_SUPPLIED DATA_.
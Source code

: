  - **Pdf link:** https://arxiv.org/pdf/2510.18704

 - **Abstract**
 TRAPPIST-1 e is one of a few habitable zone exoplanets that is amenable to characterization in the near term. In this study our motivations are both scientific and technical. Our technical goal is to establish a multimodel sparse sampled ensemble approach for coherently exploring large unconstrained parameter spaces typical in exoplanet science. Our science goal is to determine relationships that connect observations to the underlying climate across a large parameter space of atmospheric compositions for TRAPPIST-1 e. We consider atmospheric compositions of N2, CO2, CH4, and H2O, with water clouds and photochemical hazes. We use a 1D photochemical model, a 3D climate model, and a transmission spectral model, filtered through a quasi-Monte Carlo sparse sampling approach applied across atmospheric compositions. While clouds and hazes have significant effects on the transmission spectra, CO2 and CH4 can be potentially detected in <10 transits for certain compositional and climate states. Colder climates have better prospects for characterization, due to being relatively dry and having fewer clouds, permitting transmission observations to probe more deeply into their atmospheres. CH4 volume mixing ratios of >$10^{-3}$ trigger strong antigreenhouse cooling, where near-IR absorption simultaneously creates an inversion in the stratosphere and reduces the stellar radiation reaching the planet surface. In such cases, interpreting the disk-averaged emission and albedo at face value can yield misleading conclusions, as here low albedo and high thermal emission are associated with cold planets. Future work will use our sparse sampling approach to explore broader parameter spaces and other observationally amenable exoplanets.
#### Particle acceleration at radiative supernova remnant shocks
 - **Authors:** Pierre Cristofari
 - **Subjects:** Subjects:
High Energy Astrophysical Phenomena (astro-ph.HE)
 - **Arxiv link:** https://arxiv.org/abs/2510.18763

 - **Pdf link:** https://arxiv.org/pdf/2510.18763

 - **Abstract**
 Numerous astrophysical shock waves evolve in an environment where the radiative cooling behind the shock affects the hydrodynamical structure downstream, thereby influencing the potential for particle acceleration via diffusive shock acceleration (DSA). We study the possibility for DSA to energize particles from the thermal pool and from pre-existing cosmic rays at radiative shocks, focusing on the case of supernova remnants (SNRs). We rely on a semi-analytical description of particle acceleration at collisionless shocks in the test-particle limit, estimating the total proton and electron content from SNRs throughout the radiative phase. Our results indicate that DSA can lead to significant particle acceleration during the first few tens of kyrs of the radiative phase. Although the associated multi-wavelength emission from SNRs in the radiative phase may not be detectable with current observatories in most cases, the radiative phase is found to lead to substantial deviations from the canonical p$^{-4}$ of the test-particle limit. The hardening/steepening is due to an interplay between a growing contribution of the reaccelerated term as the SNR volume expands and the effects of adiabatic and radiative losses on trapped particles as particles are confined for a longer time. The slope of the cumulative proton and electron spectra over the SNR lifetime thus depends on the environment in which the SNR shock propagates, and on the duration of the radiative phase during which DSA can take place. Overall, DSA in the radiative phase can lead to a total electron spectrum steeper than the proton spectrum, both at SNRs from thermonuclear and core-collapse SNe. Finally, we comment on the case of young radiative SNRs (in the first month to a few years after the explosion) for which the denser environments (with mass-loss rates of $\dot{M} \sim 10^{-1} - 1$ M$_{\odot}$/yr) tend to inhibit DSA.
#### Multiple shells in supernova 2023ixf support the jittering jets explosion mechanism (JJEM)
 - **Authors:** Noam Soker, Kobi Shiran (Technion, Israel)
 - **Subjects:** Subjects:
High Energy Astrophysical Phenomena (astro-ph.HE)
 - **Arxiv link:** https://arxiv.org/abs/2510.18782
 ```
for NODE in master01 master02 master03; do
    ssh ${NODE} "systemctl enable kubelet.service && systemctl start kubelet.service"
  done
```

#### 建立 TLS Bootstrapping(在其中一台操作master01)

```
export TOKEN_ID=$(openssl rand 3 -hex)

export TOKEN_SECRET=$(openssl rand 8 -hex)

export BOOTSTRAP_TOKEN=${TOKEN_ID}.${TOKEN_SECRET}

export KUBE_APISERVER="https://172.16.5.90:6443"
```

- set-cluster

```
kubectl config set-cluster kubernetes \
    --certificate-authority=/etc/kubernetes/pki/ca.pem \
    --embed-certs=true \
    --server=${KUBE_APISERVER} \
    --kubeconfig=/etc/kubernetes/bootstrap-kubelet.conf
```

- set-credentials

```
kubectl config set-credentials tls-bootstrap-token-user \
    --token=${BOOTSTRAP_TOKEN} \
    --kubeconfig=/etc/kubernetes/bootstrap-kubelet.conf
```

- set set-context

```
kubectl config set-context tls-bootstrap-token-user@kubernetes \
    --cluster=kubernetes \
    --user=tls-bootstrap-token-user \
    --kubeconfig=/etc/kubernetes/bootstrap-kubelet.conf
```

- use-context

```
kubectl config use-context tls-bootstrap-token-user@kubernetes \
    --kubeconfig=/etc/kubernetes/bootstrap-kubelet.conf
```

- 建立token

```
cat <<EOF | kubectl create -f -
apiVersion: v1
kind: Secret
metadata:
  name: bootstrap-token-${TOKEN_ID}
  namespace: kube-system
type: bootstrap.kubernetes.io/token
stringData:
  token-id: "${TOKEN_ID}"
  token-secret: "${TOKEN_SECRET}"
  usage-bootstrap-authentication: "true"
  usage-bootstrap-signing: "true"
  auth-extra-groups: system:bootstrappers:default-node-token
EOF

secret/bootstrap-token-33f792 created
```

_YOUR OBJECTIVE_.
Copy out every entry, keeping each line exactly as it is.

_EXERCISE ANSWER_.
Source code

:  - **Pdf link:** https://arxiv.org/pdf/2510.18704

 - **Abstract**
 TRAPPIST-1 e is one of a few habitable zone exoplanets that is amenable to characterization in the near term. In this study our motivations are both scientific and technical. Our technical goal is to establish a multimodel sparse sampled ensemble approach for coherently exploring large unconstrained parameter spaces typical in exoplanet science. Our science goal is to determine relationships that connect observations to the underlying climate across a large parameter space of atmospheric compositions for TRAPPIST-1 e. We consider atmospheric compositions of N2, CO2, CH4, and H2O, with water clouds and photochemical hazes. We use a 1D photochemical model, a 3D climate model, and a transmission spectral model, filtered through a quasi-Monte Carlo sparse sampling approach applied across atmospheric compositions. While clouds and hazes have significant effects on the transmission spectra, CO2 and CH4 can be potentially detected in <10 transits for certain compositional and climate states. Colder climates have better prospects for characterization, due to being relatively dry and having fewer clouds, permitting transmission observations to probe more deeply into their atmospheres. CH4 volume mixing ratios of >$10^{-3}$ trigger strong antigreenhouse cooling, where near-IR absorption simultaneously creates an inversion in the stratosphere and reduces the stellar radiation reaching the planet surface. In such cases, interpreting the disk-averaged emission and albedo at face value can yield misleading conclusions, as here low albedo and high thermal emission are associated with cold planets. Future work will use our sparse sampling approach to explore broader parameter spaces and other observationally amenable exoplanets.
#### Particle acceleration at radiative supernova remnant shocks
 - **Authors:** Pierre Cristofari
 - **Subjects:** Subjects:
High Energy Astrophysical Phenomena (astro-ph.HE)
 - **Arxiv link:** https://arxiv.org/abs/2510.18763

 - **Pdf link:** https://arxiv.org/pdf/2510.18763

 - **Abstract**
 Numerous astrophysical shock waves evolve in an environment where the radiative cooling behind the shock affects the hydrodynamical structure downstream, thereby influencing the potential for particle acceleration via diffusive shock acceleration (DSA). We study the possibility for DSA to energize particles from the thermal pool and from pre-existing cosmic rays at radiative shocks, focusing on the case of supernova remnants (SNRs). We rely on a semi-analytical description of particle acceleration at collisionless shocks in the test-particle limit, estimating the total proton and electron content from SNRs throughout the radiative phase. Our results indicate that DSA can lead to significant particle acceleration during the first few tens of kyrs of the radiative phase. Although the associated multi-wavelength emission from SNRs in the radiative phase may not be detectable with current observatories in most cases, the radiative phase is found to lead to substantial deviations from the canonical p$^{-4}$ of the test-particle limit. The hardening/steepening is due to an interplay between a growing contribution of the reaccelerated term as the SNR volume expands and the effects of adiabatic and radiative losses on trapped particles as particles are confined for a longer time. The slope of the cumulative proton and electron spectra over the SNR lifetime thus depends on the environment in which the SNR shock propagates, and on the duration of the radiative phase during which DSA can take place. Overall, DSA in the radiative phase can lead to a total electron spectrum steeper than the proton spectrum, both at SNRs from thermonuclear and core-collapse SNe. Finally, we comment on the case of young radiative SNRs (in the first month to a few years after the explosion) for which the denser environments (with mass-loss rates of $\dot{M} \sim 10^{-1} - 1$ M$_{\odot}$/yr) tend to inhibit DSA.
#### Multiple shells in supernova 2023ixf support the jittering jets explosion mechanism (JJEM)
 - **Authors:** Noam Soker, Kobi Shiran (Technion, Israel)
 - **Subjects:** Subjects:
High Energy Astrophysical Phenomena (astro-ph.HE)
 - **Arxiv link:** https://arxiv.org/abs/2510.18782
 ```
for NODE in master01 master02 master03; do
    ssh ${NODE} "systemctl enable kubelet.service && systemctl start kubelet.service"
  done
```

#### 建立 TLS Bootstrapping(在其中一台操作master01)

```
export TOKEN_ID=$(openssl rand 3 -hex)

export TOKEN_SECRET=$(openssl rand 8 -hex)

export BOOTSTRAP_TOKEN=${TOKEN_ID}.${TOKEN_SECRET}

export KUBE_APISERVER="https://172.16.5.90:6443"
```

- set-cluster

```
kubectl config set-cluster kubernetes \
    --certificate-authority=/etc/kubernetes/pki/ca.pem \
    --embed-certs=true \
    --server=${KUBE_APISERVER} \
    --kubeconfig=/etc/kubernetes/bootstrap-kubelet.conf
```

- set-credentials

```
kubectl config set-credentials tls-bootstrap-token-user \
    --token=${BOOTSTRAP_TOKEN} \
    --kubeconfig=/etc/kubernetes/bootstrap-kubelet.conf
```

- set set-context

```
kubectl config set-context tls-bootstrap-token-user@kubernetes \
    --cluster=kubernetes \
    --user=tls-bootstrap-token-user \
    --kubeconfig=/etc/kubernetes/bootstrap-kubelet.conf
```

- use-context

```
kubectl config use-context tls-bootstrap-token-user@kubernetes \
    --kubeconfig=/etc/kubernetes/bootstrap-kubelet.conf
```

- 建立token

```
cat <<EOF | kubectl create -f -
apiVersion: v1
kind: Secret
metadata:
  name: bootstrap-token-${TOKEN_ID}
  namespace: kube-system
type: bootstrap.kubernetes.io/token
stringData:
  token-id: "${TOKEN_ID}"
  token-secret: "${TOKEN_SECRET}"
  usage-bootstrap-authentication: "true"
  usage-bootstrap-signing: "true"
  auth-extra-groups: system:bootstrappers:default-node-token
EOF

secret/bootstrap-token-33f792 created
```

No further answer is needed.